Velejador solitário realiza sonho de conhecer Noronha

Carlos Blanco Fernandes completou a Refeno na penúltima posição, depois de mais de 55 horas de prova

Filme "Fora do Rumo"Filme "Fora do Rumo" - Foto: Divulgação

Velejar é preciso para o argentino Carlos Blanco Fernandez, de 65 anos, conhecido entre os outros competidores da Regata Recife Fernando de Noronha como o “velejador solitário”. Depois de viajar por mais de 55 horas, ele completou os 545 quilômetros entre a capital pernambucana e o Arquipélago de Fernando Noronha na penúltima posição.

Nesta terça-feira (27), o vencedor do prêmio Tartaruga Marinha, troféu concedido ao penúltimo colocado na Refeno, conversou com o portal FolhaPE em seu barco e disse não se importa com o resultado. “O que vale para mim é velejar. Não é chegar em primeiro lugar. Além disso, eu disse que ia chegar na última posição. Eu não sei o que aconteceu com o meu amigo do Pangeia. Talvez ele tenha tomado mais caipirinhas”, disse entre risos.

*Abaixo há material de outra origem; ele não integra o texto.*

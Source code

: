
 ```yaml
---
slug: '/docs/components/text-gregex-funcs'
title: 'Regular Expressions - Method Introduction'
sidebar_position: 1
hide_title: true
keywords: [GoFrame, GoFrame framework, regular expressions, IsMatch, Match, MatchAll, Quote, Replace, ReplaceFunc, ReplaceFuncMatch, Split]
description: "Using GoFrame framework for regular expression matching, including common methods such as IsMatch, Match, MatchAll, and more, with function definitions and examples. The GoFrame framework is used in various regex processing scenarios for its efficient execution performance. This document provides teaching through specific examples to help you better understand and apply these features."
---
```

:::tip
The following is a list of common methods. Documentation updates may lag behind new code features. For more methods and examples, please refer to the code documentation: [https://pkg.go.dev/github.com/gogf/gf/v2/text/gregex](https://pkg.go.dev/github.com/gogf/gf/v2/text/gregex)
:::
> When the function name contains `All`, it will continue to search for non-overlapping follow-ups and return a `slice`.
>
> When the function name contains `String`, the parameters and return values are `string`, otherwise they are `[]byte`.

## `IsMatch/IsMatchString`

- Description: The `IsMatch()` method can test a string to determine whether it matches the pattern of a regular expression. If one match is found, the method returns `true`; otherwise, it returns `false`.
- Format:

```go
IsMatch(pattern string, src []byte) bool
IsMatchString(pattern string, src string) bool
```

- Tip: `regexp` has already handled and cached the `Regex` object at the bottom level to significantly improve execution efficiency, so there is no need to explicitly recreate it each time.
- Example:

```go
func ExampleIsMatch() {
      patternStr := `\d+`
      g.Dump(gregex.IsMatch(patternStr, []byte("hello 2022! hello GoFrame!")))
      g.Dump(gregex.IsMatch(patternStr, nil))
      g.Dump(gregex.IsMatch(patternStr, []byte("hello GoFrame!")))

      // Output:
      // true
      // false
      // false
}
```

“O meu triunfo é está aqui em Fernando de Noronha. Quando eu abri as escotilhas e olhei esse monte com cara de índio - morro do pico - fiquei emocionado. Eu cheguei à noite curtindo as estrelas”, completou. Aliás, conhecer Fernando de Noronha sempre foi um sonho antigo para esse velejador que já percorreu mais de 15 mil milhas náuticas, distância suficiente para cruzar quatro vezes o Oceano Atlântico.

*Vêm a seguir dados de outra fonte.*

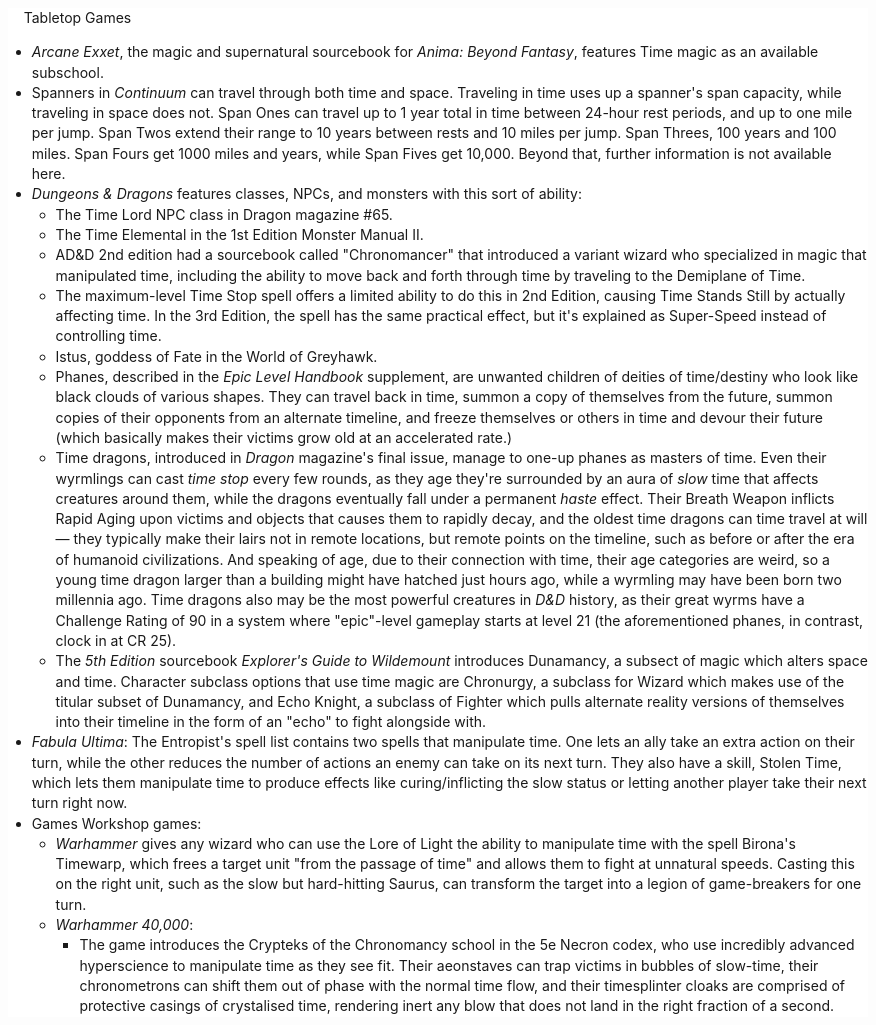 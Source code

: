     Tabletop Games 

-   _Arcane Exxet_, the magic and supernatural sourcebook for _Anima: Beyond Fantasy_, features Time magic as an available subschool.
-   Spanners in _Continuum_ can travel through both time and space. Traveling in time uses up a spanner's span capacity, while traveling in space does not. Span Ones can travel up to 1 year total in time between 24-hour rest periods, and up to one mile per jump. Span Twos extend their range to 10 years between rests and 10 miles per jump. Span Threes, 100 years and 100 miles. Span Fours get 1000 miles and years, while Span Fives get 10,000. Beyond that, further information is not available here.
-   _Dungeons & Dragons_ features classes, NPCs, and monsters with this sort of ability:
    -   The Time Lord NPC class in Dragon magazine #65.
    -   The Time Elemental in the 1st Edition Monster Manual II.
    -   AD&D 2nd edition had a sourcebook called "Chronomancer" that introduced a variant wizard who specialized in magic that manipulated time, including the ability to move back and forth through time by traveling to the Demiplane of Time.
    -   The maximum-level Time Stop spell offers a limited ability to do this in 2nd Edition, causing Time Stands Still by actually affecting time. In the 3rd Edition, the spell has the same practical effect, but it's explained as Super-Speed instead of controlling time.
    -   Istus, goddess of Fate in the World of Greyhawk.
    -   Phanes, described in the _Epic Level Handbook_ supplement, are unwanted children of deities of time/destiny who look like black clouds of various shapes. They can travel back in time, summon a copy of themselves from the future, summon copies of their opponents from an alternate timeline, and freeze themselves or others in time and devour their future (which basically makes their victims grow old at an accelerated rate.)
    -   Time dragons, introduced in _Dragon_ magazine's final issue, manage to one-up phanes as masters of time. Even their wyrmlings can cast _time stop_ every few rounds, as they age they're surrounded by an aura of _slow_ time that affects creatures around them, while the dragons eventually fall under a permanent _haste_ effect. Their Breath Weapon inflicts Rapid Aging upon victims and objects that causes them to rapidly decay, and the oldest time dragons can time travel at will — they typically make their lairs not in remote locations, but remote points on the timeline, such as before or after the era of humanoid civilizations. And speaking of age, due to their connection with time, their age categories are weird, so a young time dragon larger than a building might have hatched just hours ago, while a wyrmling may have been born two millennia ago. Time dragons also may be the most powerful creatures in _D&D_ history, as their great wyrms have a Challenge Rating of 90 in a system where "epic"-level gameplay starts at level 21 (the aforementioned phanes, in contrast, clock in at CR 25).
    -   The _5th Edition_ sourcebook _Explorer's Guide to Wildemount_ introduces Dunamancy, a subsect of magic which alters space and time. Character subclass options that use time magic are Chronurgy, a subclass for Wizard which makes use of the titular subset of Dunamancy, and Echo Knight, a subclass of Fighter which pulls alternate reality versions of themselves into their timeline in the form of an "echo" to fight alongside with.
-   _Fabula Ultima_: The Entropist's spell list contains two spells that manipulate time. One lets an ally take an extra action on their turn, while the other reduces the number of actions an enemy can take on its next turn. They also have a skill, Stolen Time, which lets them manipulate time to produce effects like curing/inflicting the slow status or letting another player take their next turn right now.
-   Games Workshop games:
    -   _Warhammer_ gives any wizard who can use the Lore of Light the ability to manipulate time with the spell Birona's Timewarp, which frees a target unit "from the passage of time" and allows them to fight at unnatural speeds. Casting this on the right unit, such as the slow but hard-hitting Saurus, can transform the target into a legion of game-breakers for one turn.
    -   _Warhammer 40,000_:
        -   The game introduces the Crypteks of the Chronomancy school in the 5e Necron codex, who use incredibly advanced hyperscience to manipulate time as they see fit. Their aeonstaves can trap victims in bubbles of slow-time, their chronometrons can shift them out of phase with the normal time flow, and their timesplinter cloaks are comprised of protective casings of crystalised time, rendering inert any blow that does not land in the right fraction of a second.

“Esse é um sonho muito antigo. Eu era muito pequeno e achava que Noronha era quase uma fantasia. Uma fantasia histórica. Um lugar em que os primeiros navegantes quando chegaram encontraram um paraíso. Sempre tive essa inquietude, o que eu vou encontrar nesse ponto do atlântico que a 300 milhas da costa. Foi uma ideia de muito jovem”, explicou.

Ao lado da esposa Suzana Manzanares, de 61 anos, com quem é casado há trinta e cinco anos e tem cinco filhos, Carlos falou sobre a vontade seguir tendo o mar como companhia. “Eu pretendo seguir velejando. É a minha vida. A minha família fica feliz porque sabe que eu estou feliz. Nós demos para os nossos filhos tudo o que nós pudemos. Agora é o nosso tempo. Ela não veleja comigo e isso é uma pena, mas eu não pediria isso a ela porque o que eu faço é muito perigoso.”, disse.

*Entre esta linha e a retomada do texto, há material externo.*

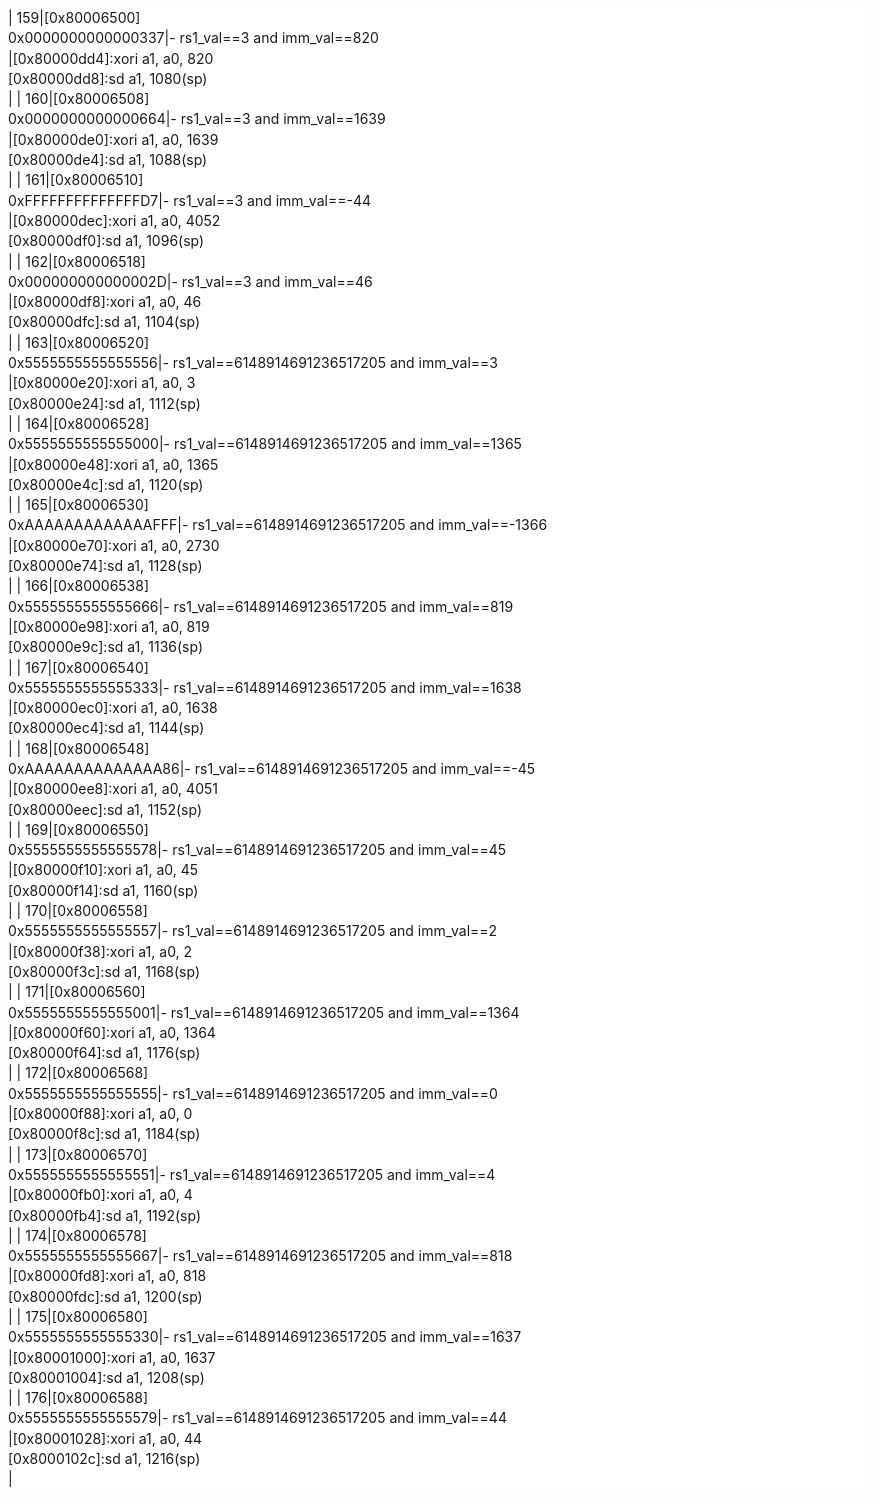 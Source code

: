 | 159|[0x80006500]<br>0x0000000000000337|- rs1_val==3 and imm_val==820<br>                                                                                                                                                                           |[0x80000dd4]:xori a1, a0, 820<br> [0x80000dd8]:sd a1, 1080(sp)<br>  |
| 160|[0x80006508]<br>0x0000000000000664|- rs1_val==3 and imm_val==1639<br>                                                                                                                                                                          |[0x80000de0]:xori a1, a0, 1639<br> [0x80000de4]:sd a1, 1088(sp)<br> |
| 161|[0x80006510]<br>0xFFFFFFFFFFFFFFD7|- rs1_val==3 and imm_val==-44<br>                                                                                                                                                                           |[0x80000dec]:xori a1, a0, 4052<br> [0x80000df0]:sd a1, 1096(sp)<br> |
| 162|[0x80006518]<br>0x000000000000002D|- rs1_val==3 and imm_val==46<br>                                                                                                                                                                            |[0x80000df8]:xori a1, a0, 46<br> [0x80000dfc]:sd a1, 1104(sp)<br>   |
| 163|[0x80006520]<br>0x5555555555555556|- rs1_val==6148914691236517205 and imm_val==3<br>                                                                                                                                                           |[0x80000e20]:xori a1, a0, 3<br> [0x80000e24]:sd a1, 1112(sp)<br>    |
| 164|[0x80006528]<br>0x5555555555555000|- rs1_val==6148914691236517205 and imm_val==1365<br>                                                                                                                                                        |[0x80000e48]:xori a1, a0, 1365<br> [0x80000e4c]:sd a1, 1120(sp)<br> |
| 165|[0x80006530]<br>0xAAAAAAAAAAAAAFFF|- rs1_val==6148914691236517205 and imm_val==-1366<br>                                                                                                                                                       |[0x80000e70]:xori a1, a0, 2730<br> [0x80000e74]:sd a1, 1128(sp)<br> |
| 166|[0x80006538]<br>0x5555555555555666|- rs1_val==6148914691236517205 and imm_val==819<br>                                                                                                                                                         |[0x80000e98]:xori a1, a0, 819<br> [0x80000e9c]:sd a1, 1136(sp)<br>  |
| 167|[0x80006540]<br>0x5555555555555333|- rs1_val==6148914691236517205 and imm_val==1638<br>                                                                                                                                                        |[0x80000ec0]:xori a1, a0, 1638<br> [0x80000ec4]:sd a1, 1144(sp)<br> |
| 168|[0x80006548]<br>0xAAAAAAAAAAAAAA86|- rs1_val==6148914691236517205 and imm_val==-45<br>                                                                                                                                                         |[0x80000ee8]:xori a1, a0, 4051<br> [0x80000eec]:sd a1, 1152(sp)<br> |
| 169|[0x80006550]<br>0x5555555555555578|- rs1_val==6148914691236517205 and imm_val==45<br>                                                                                                                                                          |[0x80000f10]:xori a1, a0, 45<br> [0x80000f14]:sd a1, 1160(sp)<br>   |
| 170|[0x80006558]<br>0x5555555555555557|- rs1_val==6148914691236517205 and imm_val==2<br>                                                                                                                                                           |[0x80000f38]:xori a1, a0, 2<br> [0x80000f3c]:sd a1, 1168(sp)<br>    |
| 171|[0x80006560]<br>0x5555555555555001|- rs1_val==6148914691236517205 and imm_val==1364<br>                                                                                                                                                        |[0x80000f60]:xori a1, a0, 1364<br> [0x80000f64]:sd a1, 1176(sp)<br> |
| 172|[0x80006568]<br>0x5555555555555555|- rs1_val==6148914691236517205 and imm_val==0<br>                                                                                                                                                           |[0x80000f88]:xori a1, a0, 0<br> [0x80000f8c]:sd a1, 1184(sp)<br>    |
| 173|[0x80006570]<br>0x5555555555555551|- rs1_val==6148914691236517205 and imm_val==4<br>                                                                                                                                                           |[0x80000fb0]:xori a1, a0, 4<br> [0x80000fb4]:sd a1, 1192(sp)<br>    |
| 174|[0x80006578]<br>0x5555555555555667|- rs1_val==6148914691236517205 and imm_val==818<br>                                                                                                                                                         |[0x80000fd8]:xori a1, a0, 818<br> [0x80000fdc]:sd a1, 1200(sp)<br>  |
| 175|[0x80006580]<br>0x5555555555555330|- rs1_val==6148914691236517205 and imm_val==1637<br>                                                                                                                                                        |[0x80001000]:xori a1, a0, 1637<br> [0x80001004]:sd a1, 1208(sp)<br> |
| 176|[0x80006588]<br>0x5555555555555579|- rs1_val==6148914691236517205 and imm_val==44<br>                                                                                                                                                          |[0x80001028]:xori a1, a0, 44<br> [0x8000102c]:sd a1, 1216(sp)<br>   |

Para o argentino, o medo da esposa é justificável. “Velejar não depende de minha habilidade como marinheiro, depende de Deus. Eu não sou um homem corajoso. Eu sou um homem de fé. A razão pela qual eu chego não é a coragem, é porque eu tenho muito medo. É a fé de que eu vou chegar”, disse completando que ainda assim pretende fazer uma viagem com a esposa pelo Mar Mediterrâneo.

Sobre o “velejador solitário”

O argentino Carlos Blanco ficou conhecido depois de sofrer um acidente no dia 10 de abril, quando se deslocava de barco da cidade de Paranaguá, no Paraná, para Santos, no Litoral Paulista. O barco que ele foi atingido por um raio em alto-mar e ficou praticamente destruído. Carlos Blanco ainda ficou desacordado por alguns instantes, como foi mostrado na reportagem da Folha de Pernambuco da última sexta-feira. (linkar a matéria de irce)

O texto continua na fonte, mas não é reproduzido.